Re: [Lsf-pc] [LSF/MM TOPIC] Congestion

From: Mel Gorman <mgorman@techsingularity.net>
To: Dave Chinner <david@fromorbit.com>
Cc: Jan Kara <jack@suse.cz>, Michal Hocko <mhocko@kernel.org>,
	Matthew Wilcox <willy@infradead.org>,
	lsf-pc@lists.linux-foundation.org, linux-fsdevel@vger.kernel.org,
	linux-mm@kvack.org, Mel Gorman <mgorman@suse.de>
Subject: Re: [Lsf-pc] [LSF/MM TOPIC] Congestion
Date: Wed, 5 Feb 2020 16:05:51 +0000	[thread overview]
Message-ID: <20200205160551.GI3466@techsingularity.net> (raw)
In-Reply-To: <20200109230043.GS23195@dread.disaster.area>

This thread is ancient but I'm only getting to it now, to express an
interest in the general discussion as much as anything else.

On Fri, Jan 10, 2020 at 10:00:43AM +1100, Dave Chinner wrote:
> > I don't think so... So I think that to solve this
> > problem in a robust way, we need to provide a mechanism for slab shrinkers
> > to say something like "hang on, I can reclaim X objects you asked for but
> > it will take time, I'll signal to you when they are reclaimable". This way
> > we avoid blocking in the shrinker and can do more efficient async batched
> > reclaim and on mm side we have the freedom to either wait for slab reclaim
> > to progress (if this slab is fundamental to memory pressure) or just go try
> > reclaim something else. Of course, the devil is in the details :).
> 
> That's pretty much exactly what my non-blocking XFS inode reclaim
> patches do. It tries to scan, but when it can't make progress it
> sets a "need backoff" flag and defers the remaining work and expects
> the high level code to make a sensible back-off decision.
> 
> The problem is that the decision the high level code makes at the
> moment is not sensible - it is "back off for a bit, then increase
> the reclaim priority and reclaim from the page cache again. That;s
> what is driving the swap storms - inode reclaim says "back-off" and
> stops trying to do reclaim, and that causes the high level code to
> reclaim the page cache harder.
> 
> OTOH, if we *block in the inode shrinker* as we do now, then we
> don't increase reclaim priority (and hence the amount of page cache
> scanning) and so the reclaim algorithms don't drive deeply into
> swap-storm conditions.
> 
> That's the fundamental problem here - we need to throttle reclaim
> without *needing to restart the entire high level reclaim loop*.
> This is an architecture problem more than anything - node and memcg
> aware shrinkers outnumber the page cache LRU zones by a large
> number, but we can't throttle on individual shrinkers and wait for
> them to make progress like we can individual page LRU zone lists.
> Hence if we want to throttle an individual shrinker, the *only
> reliable option* we currently have is for the shrinker to block
> itself.
> 

Despite the topic name, I learning towards thinking that this is not a
congestion issue as such.

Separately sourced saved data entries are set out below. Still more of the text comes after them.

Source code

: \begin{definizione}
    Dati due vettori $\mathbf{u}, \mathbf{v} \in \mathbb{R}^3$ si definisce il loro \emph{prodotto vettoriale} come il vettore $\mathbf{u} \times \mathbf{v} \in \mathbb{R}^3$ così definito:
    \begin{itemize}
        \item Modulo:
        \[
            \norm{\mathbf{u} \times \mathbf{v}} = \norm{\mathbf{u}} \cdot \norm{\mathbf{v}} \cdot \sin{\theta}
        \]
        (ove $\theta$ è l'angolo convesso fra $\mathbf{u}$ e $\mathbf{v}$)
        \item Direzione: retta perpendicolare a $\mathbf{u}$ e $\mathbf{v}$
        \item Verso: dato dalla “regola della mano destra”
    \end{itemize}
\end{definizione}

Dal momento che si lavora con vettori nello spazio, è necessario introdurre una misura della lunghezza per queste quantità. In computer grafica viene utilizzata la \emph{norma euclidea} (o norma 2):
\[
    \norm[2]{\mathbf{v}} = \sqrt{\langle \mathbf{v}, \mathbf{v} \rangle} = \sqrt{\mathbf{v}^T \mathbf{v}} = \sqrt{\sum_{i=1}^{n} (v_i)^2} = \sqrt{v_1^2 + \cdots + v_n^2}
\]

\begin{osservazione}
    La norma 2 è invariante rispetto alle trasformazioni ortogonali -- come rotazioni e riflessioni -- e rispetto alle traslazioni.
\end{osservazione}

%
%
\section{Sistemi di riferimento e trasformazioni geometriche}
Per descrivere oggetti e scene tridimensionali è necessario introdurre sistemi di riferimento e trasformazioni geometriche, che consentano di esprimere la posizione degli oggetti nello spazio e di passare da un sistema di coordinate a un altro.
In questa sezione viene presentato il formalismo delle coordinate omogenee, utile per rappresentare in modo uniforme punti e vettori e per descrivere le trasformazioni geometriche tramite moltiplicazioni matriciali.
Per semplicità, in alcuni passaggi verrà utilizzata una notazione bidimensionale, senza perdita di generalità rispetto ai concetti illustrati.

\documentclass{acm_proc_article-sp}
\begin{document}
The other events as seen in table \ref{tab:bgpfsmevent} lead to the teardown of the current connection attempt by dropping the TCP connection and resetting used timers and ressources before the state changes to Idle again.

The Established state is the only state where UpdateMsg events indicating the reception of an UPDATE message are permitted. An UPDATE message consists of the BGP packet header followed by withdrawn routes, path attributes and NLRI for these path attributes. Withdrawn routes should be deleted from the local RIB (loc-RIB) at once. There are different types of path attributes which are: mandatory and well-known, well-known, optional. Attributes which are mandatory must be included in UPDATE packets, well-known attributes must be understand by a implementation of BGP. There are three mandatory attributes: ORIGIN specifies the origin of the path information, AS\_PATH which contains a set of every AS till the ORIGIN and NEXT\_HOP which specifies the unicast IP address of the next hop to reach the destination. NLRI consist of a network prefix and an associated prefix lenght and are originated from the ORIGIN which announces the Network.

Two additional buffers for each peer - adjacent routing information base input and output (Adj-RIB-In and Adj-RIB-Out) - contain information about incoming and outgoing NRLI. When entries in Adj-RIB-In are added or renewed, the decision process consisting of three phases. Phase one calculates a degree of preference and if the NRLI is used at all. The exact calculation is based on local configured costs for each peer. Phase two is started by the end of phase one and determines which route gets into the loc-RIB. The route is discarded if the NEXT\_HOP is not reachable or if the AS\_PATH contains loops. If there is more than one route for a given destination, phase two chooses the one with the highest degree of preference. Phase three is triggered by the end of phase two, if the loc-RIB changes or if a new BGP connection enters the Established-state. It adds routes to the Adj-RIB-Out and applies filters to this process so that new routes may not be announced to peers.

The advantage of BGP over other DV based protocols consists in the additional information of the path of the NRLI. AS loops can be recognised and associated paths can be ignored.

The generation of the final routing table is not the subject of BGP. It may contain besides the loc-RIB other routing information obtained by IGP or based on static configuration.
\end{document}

The throttling mechanism based on BDI partially
solved old problems of swap storm, direct relaim issued writeback
(historical) or excessive scanning leading to premature OOM kill. When
reclaim stopped issuing waiting on writeback it had to rely on congestion
control instead and it always was a bit fragile but mostly worked until
hardware moved on, storage got faster, memories got larger, or did
something crazy like buy a second disk.

The  commonmreason that stalling would occur is because large amounts of
dirty/writeback pages were encountered at the tail of the LRU leading to
large amounts of CPU time spent on useless scanning and increasing scan
rates until OOM occurred. It never took into account any other factor
like shrinker state.

But fundamentally what gets a process into trouble is when "reclaim
efficiency" drops. Efficiency is the ratio between reclaim scan and
reclaim steal with perfect efficiency being one page scanned results in
one page reclaimed. As long as reclaim efficiency is perfect, a system
may be thrashing but it's not stalling on writeback. It may still be
stalling on read but that tends to be less harmful.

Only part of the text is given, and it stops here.